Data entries

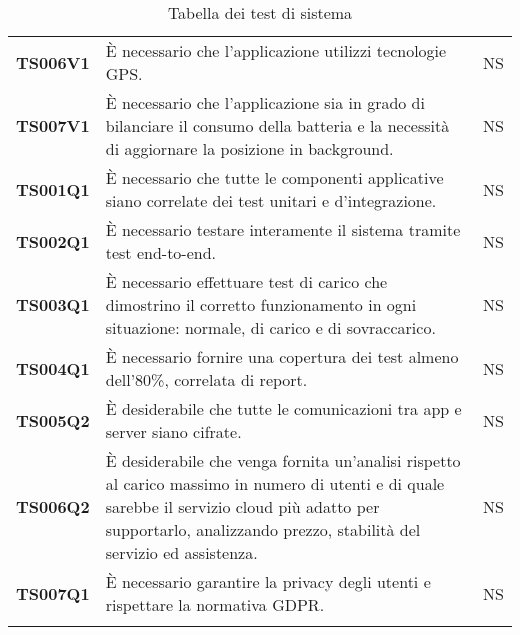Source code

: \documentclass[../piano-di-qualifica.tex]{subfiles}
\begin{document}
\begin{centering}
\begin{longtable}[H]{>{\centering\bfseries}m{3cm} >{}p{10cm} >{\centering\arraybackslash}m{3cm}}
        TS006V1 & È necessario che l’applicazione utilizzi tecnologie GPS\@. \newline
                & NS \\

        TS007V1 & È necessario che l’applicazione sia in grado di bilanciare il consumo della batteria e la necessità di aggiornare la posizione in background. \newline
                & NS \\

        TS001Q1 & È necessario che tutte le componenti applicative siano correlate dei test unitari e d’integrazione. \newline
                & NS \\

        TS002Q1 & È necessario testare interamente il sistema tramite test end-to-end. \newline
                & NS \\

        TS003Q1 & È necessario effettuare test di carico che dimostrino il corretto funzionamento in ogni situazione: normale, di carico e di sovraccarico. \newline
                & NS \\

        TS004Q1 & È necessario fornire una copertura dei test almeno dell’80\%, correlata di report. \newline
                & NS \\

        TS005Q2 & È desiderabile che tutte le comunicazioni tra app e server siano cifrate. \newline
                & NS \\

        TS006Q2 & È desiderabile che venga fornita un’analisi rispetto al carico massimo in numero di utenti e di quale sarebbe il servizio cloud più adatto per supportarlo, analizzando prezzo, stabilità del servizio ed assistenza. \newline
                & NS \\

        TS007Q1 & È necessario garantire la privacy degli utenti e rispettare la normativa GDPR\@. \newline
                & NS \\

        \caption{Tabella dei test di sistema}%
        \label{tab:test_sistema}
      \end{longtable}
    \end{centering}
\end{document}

* **Requirement**
Please print each of the records word for word, keeping the pictures out.

* **Response box**
Source code

: \documentclass[../piano-di-qualifica.tex]{subfiles}
\begin{document}
\begin{centering}
\begin{longtable}[H]{>{\centering\bfseries}m{3cm} >{}p{10cm} >{\centering\arraybackslash}m{3cm}}
        TS006V1 & È necessario che l’applicazione utilizzi tecnologie GPS\@. \newline
                & NS \\

        TS007V1 & È necessario che l’applicazione sia in grado di bilanciare il consumo della batteria e la necessità di aggiornare la posizione in background. \newline
                & NS \\

        TS001Q1 & È necessario che tutte le componenti applicative siano correlate dei test unitari e d’integrazione. \newline
                & NS \\

        TS002Q1 & È necessario testare interamente il sistema tramite test end-to-end. \newline
                & NS \\

        TS003Q1 & È necessario effettuare test di carico che dimostrino il corretto funzionamento in ogni situazione: normale, di carico e di sovraccarico. \newline
                & NS \\

        TS004Q1 & È necessario fornire una copertura dei test almeno dell’80\%, correlata di report. \newline
                & NS \\

        TS005Q2 & È desiderabile che tutte le comunicazioni tra app e server siano cifrate. \newline
                & NS \\

        TS006Q2 & È desiderabile che venga fornita un’analisi rispetto al carico massimo in numero di utenti e di quale sarebbe il servizio cloud più adatto per supportarlo, analizzando prezzo, stabilità del servizio ed assistenza. \newline
                & NS \\

        TS007Q1 & È necessario garantire la privacy degli utenti e rispettare la normativa GDPR\@. \newline
                & NS \\

        \caption{Tabella dei test di sistema}%
        \label{tab:test_sistema}
      \end{longtable}
    \end{centering}
\end{document}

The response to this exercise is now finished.